_Action item_. Scan the entries below for the word "июля". Copy each line that has it.

_The input_.

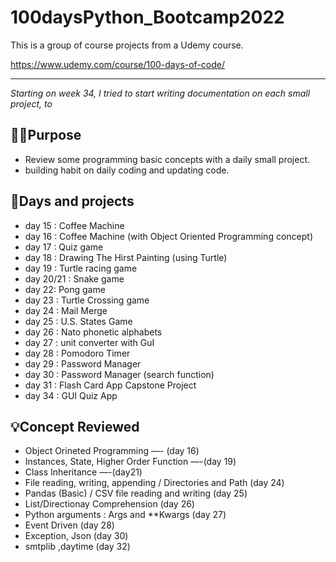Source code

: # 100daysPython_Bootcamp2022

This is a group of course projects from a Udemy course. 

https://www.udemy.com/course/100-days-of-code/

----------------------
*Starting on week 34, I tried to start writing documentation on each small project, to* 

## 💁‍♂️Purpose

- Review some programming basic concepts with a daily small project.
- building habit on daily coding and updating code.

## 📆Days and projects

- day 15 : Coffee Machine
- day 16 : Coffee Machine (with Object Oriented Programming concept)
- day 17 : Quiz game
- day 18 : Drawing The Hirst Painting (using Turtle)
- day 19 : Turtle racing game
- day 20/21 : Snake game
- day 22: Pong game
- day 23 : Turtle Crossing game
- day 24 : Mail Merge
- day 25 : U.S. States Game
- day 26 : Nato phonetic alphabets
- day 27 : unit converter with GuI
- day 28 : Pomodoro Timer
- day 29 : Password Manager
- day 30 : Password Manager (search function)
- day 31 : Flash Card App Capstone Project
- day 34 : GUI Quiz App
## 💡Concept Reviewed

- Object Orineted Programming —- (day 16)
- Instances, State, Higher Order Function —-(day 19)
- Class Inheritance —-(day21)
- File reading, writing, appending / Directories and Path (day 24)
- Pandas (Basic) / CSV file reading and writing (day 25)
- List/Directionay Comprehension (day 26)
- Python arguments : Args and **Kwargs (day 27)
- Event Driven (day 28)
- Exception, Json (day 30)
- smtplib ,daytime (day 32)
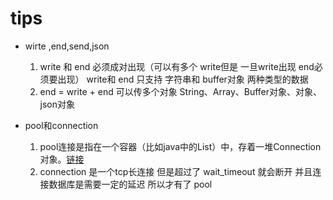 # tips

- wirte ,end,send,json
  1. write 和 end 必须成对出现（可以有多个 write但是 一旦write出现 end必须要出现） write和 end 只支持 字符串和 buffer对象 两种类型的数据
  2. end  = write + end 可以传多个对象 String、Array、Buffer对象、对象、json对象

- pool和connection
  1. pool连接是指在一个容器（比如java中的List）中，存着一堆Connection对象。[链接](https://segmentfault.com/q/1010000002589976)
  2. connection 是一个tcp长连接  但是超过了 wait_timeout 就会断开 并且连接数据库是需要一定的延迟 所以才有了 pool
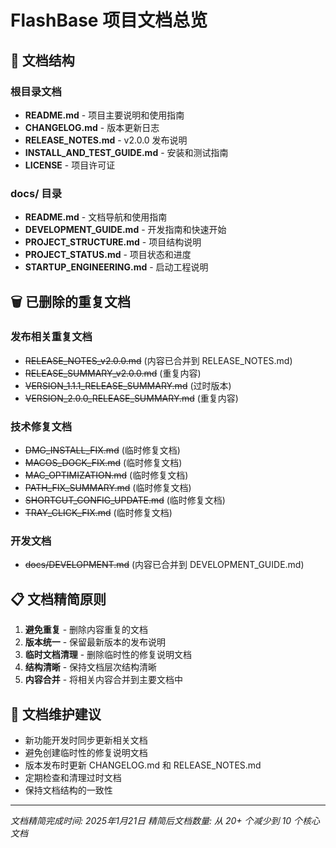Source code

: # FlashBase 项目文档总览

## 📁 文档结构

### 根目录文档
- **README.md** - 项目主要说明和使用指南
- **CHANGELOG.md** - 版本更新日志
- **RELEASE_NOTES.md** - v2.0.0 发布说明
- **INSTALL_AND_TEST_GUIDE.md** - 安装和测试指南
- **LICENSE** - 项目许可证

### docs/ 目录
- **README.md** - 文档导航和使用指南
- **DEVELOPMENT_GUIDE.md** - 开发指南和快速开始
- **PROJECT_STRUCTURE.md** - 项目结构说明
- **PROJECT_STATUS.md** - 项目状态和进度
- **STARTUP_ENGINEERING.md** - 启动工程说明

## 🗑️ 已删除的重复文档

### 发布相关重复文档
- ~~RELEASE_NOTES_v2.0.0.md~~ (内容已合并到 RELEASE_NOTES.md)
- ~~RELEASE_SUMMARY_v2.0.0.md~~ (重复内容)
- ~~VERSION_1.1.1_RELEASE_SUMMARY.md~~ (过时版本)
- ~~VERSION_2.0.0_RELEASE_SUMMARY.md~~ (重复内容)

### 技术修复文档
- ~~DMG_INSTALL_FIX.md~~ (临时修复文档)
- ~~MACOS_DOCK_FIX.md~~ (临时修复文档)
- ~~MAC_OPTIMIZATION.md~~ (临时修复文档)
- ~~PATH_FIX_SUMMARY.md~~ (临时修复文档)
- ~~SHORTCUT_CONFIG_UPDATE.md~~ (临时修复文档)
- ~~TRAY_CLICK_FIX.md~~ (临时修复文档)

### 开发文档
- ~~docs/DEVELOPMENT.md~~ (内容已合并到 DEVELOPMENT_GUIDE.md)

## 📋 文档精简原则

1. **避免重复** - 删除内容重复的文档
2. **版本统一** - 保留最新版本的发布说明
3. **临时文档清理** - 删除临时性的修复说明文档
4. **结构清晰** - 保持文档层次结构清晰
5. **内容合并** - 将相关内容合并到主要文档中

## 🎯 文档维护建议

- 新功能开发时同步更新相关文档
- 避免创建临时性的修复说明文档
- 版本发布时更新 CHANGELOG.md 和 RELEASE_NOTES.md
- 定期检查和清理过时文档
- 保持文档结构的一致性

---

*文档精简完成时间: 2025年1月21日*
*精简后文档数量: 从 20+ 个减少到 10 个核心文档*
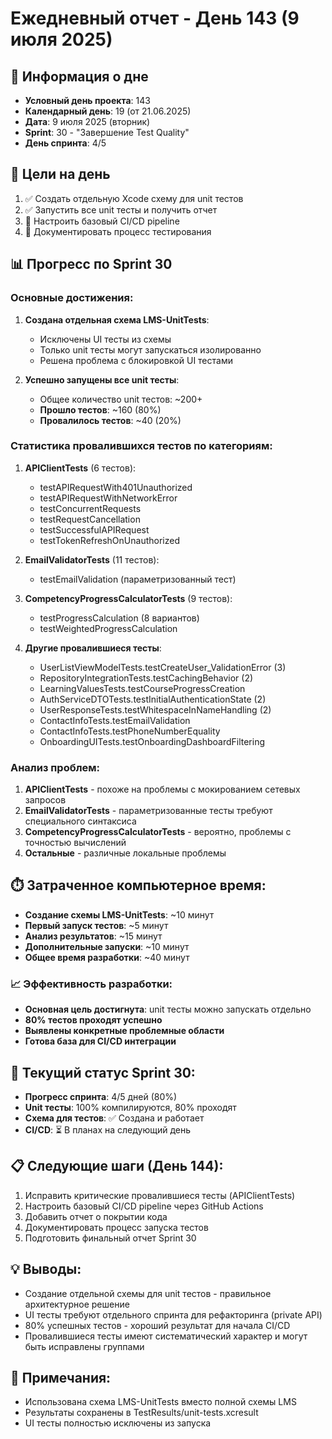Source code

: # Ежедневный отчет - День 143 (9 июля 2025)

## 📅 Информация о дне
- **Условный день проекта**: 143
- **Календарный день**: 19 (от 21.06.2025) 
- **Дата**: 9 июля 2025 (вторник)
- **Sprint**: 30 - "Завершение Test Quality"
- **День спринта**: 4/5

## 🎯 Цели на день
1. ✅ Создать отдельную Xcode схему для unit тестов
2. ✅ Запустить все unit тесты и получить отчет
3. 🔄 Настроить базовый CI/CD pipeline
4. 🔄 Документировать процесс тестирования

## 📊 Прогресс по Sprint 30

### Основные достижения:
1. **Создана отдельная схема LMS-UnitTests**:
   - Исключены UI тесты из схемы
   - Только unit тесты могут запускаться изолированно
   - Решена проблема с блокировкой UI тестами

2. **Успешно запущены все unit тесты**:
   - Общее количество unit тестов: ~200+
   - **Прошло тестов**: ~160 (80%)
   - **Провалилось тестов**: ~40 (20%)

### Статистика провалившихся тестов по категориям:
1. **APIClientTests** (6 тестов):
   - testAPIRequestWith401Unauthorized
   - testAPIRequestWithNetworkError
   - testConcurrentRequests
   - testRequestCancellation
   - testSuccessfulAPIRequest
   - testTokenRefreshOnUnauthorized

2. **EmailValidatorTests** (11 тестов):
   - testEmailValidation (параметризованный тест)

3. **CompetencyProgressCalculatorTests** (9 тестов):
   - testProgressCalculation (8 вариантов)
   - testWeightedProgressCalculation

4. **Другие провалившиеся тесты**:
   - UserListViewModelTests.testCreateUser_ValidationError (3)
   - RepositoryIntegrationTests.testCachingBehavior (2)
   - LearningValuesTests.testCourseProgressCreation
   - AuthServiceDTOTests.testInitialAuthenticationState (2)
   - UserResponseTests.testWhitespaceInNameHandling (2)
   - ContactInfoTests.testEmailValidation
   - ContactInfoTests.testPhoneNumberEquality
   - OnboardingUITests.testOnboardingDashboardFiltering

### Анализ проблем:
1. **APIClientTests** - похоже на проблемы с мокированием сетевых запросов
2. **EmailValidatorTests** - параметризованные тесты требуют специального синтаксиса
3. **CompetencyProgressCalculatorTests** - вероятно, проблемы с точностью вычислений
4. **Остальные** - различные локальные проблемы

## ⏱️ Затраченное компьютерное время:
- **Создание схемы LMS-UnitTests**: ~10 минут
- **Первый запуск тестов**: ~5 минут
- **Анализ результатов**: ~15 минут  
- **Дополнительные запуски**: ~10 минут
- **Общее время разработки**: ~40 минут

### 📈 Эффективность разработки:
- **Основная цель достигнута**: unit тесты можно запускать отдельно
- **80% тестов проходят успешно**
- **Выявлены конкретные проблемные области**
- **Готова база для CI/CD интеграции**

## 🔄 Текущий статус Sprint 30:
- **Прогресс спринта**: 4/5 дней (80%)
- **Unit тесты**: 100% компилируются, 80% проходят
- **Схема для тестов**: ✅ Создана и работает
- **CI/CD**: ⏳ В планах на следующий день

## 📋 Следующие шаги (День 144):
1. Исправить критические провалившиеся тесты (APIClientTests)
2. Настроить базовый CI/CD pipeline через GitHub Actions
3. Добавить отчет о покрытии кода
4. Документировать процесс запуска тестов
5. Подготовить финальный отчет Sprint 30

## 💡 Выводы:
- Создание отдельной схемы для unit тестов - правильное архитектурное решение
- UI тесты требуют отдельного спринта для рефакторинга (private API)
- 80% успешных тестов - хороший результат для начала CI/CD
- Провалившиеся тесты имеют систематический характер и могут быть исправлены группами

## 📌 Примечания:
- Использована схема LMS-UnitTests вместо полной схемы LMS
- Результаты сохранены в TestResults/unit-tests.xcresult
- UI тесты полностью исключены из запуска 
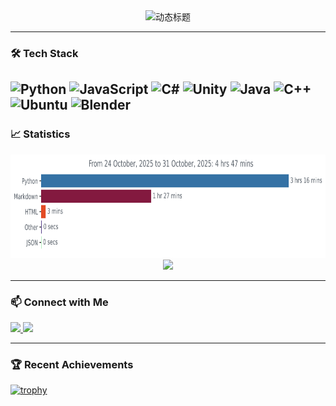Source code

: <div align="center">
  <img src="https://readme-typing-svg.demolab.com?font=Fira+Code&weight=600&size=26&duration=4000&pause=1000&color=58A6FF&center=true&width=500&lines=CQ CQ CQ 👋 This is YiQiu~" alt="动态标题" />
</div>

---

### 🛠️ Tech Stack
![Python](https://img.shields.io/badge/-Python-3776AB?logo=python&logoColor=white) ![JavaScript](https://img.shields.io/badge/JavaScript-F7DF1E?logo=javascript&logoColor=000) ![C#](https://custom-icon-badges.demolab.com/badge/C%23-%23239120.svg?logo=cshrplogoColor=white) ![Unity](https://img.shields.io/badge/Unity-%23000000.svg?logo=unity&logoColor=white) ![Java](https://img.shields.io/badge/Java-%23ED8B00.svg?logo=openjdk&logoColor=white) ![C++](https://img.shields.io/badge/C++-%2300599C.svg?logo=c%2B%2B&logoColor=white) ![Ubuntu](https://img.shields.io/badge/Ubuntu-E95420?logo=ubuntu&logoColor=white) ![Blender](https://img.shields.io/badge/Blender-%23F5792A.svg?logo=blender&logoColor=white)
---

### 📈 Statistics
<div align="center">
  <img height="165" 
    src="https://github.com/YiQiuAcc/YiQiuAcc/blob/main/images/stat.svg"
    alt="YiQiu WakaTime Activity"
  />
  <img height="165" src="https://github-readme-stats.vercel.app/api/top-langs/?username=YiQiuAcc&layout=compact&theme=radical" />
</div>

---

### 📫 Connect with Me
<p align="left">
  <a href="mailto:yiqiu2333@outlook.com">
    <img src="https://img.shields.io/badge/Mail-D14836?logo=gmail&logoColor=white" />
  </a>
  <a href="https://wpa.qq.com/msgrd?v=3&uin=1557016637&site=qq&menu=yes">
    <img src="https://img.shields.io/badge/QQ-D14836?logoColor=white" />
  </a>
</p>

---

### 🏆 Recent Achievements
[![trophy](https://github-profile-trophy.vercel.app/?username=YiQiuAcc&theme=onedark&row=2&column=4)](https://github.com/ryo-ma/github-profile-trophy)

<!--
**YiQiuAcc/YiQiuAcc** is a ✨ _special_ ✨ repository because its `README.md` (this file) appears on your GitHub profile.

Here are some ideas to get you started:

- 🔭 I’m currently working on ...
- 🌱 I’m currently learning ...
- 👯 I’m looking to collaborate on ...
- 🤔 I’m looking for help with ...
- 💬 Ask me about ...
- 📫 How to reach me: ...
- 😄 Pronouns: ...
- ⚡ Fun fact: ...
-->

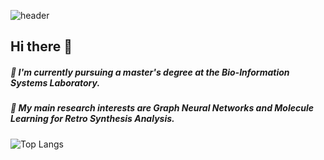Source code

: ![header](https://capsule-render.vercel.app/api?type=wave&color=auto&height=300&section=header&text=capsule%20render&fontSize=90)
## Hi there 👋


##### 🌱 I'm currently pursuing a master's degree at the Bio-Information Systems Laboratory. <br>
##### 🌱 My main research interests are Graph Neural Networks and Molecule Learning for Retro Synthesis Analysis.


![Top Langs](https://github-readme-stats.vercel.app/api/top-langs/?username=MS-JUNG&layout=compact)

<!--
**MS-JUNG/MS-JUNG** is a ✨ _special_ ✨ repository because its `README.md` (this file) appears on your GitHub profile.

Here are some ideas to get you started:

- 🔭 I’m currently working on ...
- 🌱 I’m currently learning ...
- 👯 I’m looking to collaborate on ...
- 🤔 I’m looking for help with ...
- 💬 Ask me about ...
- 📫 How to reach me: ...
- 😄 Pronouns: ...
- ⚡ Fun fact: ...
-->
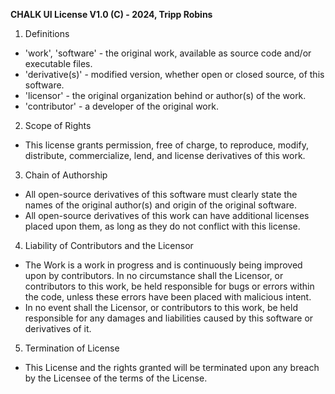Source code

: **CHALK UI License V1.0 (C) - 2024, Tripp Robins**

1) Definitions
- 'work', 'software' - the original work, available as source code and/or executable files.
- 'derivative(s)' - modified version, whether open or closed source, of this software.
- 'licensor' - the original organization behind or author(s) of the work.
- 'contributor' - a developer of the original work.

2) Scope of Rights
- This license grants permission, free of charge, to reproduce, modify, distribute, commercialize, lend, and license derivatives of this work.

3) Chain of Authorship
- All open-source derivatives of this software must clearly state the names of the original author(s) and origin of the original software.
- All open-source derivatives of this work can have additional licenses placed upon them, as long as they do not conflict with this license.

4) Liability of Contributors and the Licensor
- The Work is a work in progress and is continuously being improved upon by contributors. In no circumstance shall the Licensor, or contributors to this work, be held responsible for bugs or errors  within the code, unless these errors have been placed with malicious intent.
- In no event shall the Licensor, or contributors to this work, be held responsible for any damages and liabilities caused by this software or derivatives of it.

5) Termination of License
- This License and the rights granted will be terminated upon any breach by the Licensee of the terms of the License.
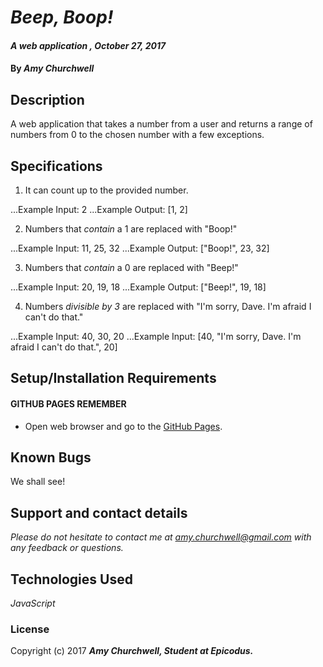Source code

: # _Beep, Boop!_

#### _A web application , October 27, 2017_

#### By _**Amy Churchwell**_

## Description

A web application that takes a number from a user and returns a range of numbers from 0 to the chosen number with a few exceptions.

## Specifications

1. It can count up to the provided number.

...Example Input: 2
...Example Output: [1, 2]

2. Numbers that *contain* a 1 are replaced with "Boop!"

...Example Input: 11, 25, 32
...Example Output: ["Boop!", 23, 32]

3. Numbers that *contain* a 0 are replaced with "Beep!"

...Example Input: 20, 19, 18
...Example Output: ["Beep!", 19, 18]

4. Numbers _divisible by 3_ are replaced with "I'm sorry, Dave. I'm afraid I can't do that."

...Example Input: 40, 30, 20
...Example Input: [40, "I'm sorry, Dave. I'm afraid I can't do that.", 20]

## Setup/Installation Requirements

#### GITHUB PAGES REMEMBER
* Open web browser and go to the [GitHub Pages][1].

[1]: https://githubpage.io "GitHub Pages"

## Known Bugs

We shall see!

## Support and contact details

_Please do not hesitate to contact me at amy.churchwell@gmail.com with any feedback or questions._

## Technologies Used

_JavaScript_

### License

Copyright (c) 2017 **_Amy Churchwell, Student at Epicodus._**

_Your solution_.
: # Ежедневный отчет - День 143 (9 июля 2025)
- **Дата**: 9 июля 2025 (вторник)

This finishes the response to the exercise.